Memory and Communication Profiling for Accelerator-Based Platforms
Imran Ashraf (TU Delft - QuTech Advanced Research Centre, TU Delft - Computer Engineering)
Nader Khammassi (TU Delft - QuTech Advanced Research Centre)
M Taouil (TU Delft - Computer Engineering)
K.L.M. Bertels (TU Delft - Quantum & Computer Engineering, TU Delft - QuTech Advanced Research Centre)
More Info
expand_more
Other than for strictly personal use, it is not permitted to download, forward or distribute the text or part of it, without the consent of the author(s) and/or copyright holder(s), unless the work is under an open content license such as Creative Commons.
Abstract
The growing demand of processing power is being satisfied mainly by an increase in the number of homogeneous and heterogeneous computing cores in a system. Efficient utilization of these architectures demands analysis of memory-access behaviour of applications and perform data-communication aware mapping of applications on these architectures.
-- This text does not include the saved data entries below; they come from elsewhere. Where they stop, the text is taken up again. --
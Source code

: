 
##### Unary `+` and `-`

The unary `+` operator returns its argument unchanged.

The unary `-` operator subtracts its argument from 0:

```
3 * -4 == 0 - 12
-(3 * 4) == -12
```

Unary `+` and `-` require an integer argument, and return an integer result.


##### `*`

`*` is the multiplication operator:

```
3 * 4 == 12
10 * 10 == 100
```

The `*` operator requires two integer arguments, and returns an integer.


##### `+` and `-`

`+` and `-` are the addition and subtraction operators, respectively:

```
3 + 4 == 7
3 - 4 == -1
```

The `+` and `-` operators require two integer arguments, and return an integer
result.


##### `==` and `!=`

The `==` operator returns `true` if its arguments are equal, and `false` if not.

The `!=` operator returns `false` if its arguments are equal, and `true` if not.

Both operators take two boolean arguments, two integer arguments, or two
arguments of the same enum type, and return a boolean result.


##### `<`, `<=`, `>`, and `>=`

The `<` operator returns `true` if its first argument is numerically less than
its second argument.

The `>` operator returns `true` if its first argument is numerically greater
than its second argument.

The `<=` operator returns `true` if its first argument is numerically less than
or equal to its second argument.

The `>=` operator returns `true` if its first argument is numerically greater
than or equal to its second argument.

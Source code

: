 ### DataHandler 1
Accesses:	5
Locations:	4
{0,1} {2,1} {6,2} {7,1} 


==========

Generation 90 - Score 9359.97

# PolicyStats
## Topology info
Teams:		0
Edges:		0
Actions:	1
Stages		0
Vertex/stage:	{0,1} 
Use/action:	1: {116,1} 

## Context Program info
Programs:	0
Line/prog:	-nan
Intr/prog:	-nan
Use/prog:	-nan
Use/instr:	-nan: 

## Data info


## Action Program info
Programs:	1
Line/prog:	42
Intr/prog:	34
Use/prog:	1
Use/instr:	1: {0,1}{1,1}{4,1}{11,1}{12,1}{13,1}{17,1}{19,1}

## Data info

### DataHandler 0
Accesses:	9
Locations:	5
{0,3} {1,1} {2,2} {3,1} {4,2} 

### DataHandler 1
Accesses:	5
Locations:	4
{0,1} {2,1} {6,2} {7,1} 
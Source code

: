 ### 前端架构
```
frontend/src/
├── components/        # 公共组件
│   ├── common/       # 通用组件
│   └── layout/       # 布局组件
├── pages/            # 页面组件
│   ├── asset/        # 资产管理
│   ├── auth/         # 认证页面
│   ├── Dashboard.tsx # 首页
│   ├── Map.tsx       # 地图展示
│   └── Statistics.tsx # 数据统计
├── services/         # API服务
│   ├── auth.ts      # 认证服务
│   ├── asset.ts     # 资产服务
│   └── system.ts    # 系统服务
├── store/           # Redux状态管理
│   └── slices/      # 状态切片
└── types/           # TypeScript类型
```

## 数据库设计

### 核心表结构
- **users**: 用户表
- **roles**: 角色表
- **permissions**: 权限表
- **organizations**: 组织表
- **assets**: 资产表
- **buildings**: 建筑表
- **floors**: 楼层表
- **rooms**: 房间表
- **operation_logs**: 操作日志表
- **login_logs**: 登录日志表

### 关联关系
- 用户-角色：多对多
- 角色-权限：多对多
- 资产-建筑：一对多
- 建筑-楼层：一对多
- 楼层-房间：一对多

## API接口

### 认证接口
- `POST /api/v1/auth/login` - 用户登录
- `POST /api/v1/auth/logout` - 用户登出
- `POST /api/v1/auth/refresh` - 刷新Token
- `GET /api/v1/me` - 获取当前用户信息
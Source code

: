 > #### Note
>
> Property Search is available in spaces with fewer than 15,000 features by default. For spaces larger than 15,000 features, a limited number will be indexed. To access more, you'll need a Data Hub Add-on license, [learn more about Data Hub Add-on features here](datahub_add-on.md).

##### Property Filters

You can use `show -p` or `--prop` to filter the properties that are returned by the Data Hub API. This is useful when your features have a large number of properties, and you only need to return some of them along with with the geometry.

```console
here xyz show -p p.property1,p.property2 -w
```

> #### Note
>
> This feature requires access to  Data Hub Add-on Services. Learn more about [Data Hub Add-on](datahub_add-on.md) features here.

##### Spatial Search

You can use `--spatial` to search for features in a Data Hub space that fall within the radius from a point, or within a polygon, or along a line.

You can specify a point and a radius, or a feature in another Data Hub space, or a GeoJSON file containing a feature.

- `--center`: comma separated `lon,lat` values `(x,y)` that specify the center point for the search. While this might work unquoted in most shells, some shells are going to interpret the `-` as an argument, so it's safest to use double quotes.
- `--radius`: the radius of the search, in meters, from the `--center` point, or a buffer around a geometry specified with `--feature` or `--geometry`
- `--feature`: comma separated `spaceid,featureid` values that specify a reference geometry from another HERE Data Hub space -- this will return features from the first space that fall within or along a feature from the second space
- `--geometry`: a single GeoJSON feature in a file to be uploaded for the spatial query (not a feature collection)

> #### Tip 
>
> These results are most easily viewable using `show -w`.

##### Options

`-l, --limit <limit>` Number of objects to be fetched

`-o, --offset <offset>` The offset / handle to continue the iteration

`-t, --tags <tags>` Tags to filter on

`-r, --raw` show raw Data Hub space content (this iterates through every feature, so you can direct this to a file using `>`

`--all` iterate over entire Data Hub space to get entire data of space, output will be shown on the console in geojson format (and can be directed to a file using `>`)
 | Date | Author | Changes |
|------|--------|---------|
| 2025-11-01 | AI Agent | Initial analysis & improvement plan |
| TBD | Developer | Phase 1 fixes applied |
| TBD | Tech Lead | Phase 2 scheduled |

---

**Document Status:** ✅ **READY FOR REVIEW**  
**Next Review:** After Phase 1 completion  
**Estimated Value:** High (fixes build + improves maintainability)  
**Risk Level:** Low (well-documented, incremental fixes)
Appropriate tools are required to highlight memory-access patterns and provide detailed intra-application data-communication information to assist developers in porting existing sequential applications efficiently to these architectures. In this work, we present the design of an open-source tool which provides such a detailed profile for C/C++ applications. In contrast to prior work, our tool not only reports detailed information, but also generates this information with manageable overheads for realistic workloads. Comparison with the state-of-the-art shows that the proposed profiler has, on the average, an order of magnitude less overhead as compared to the state-of-the-art data-communication profilers for a wide range of benchmarks. The experimental results show that our proposed tool generated profiling information for image processing applications which assisted in achieving a speed-up of 6.14× and 2.75× for heterogeneous multi-core platforms containing an FPGA and a GPU as accelerators, respectively.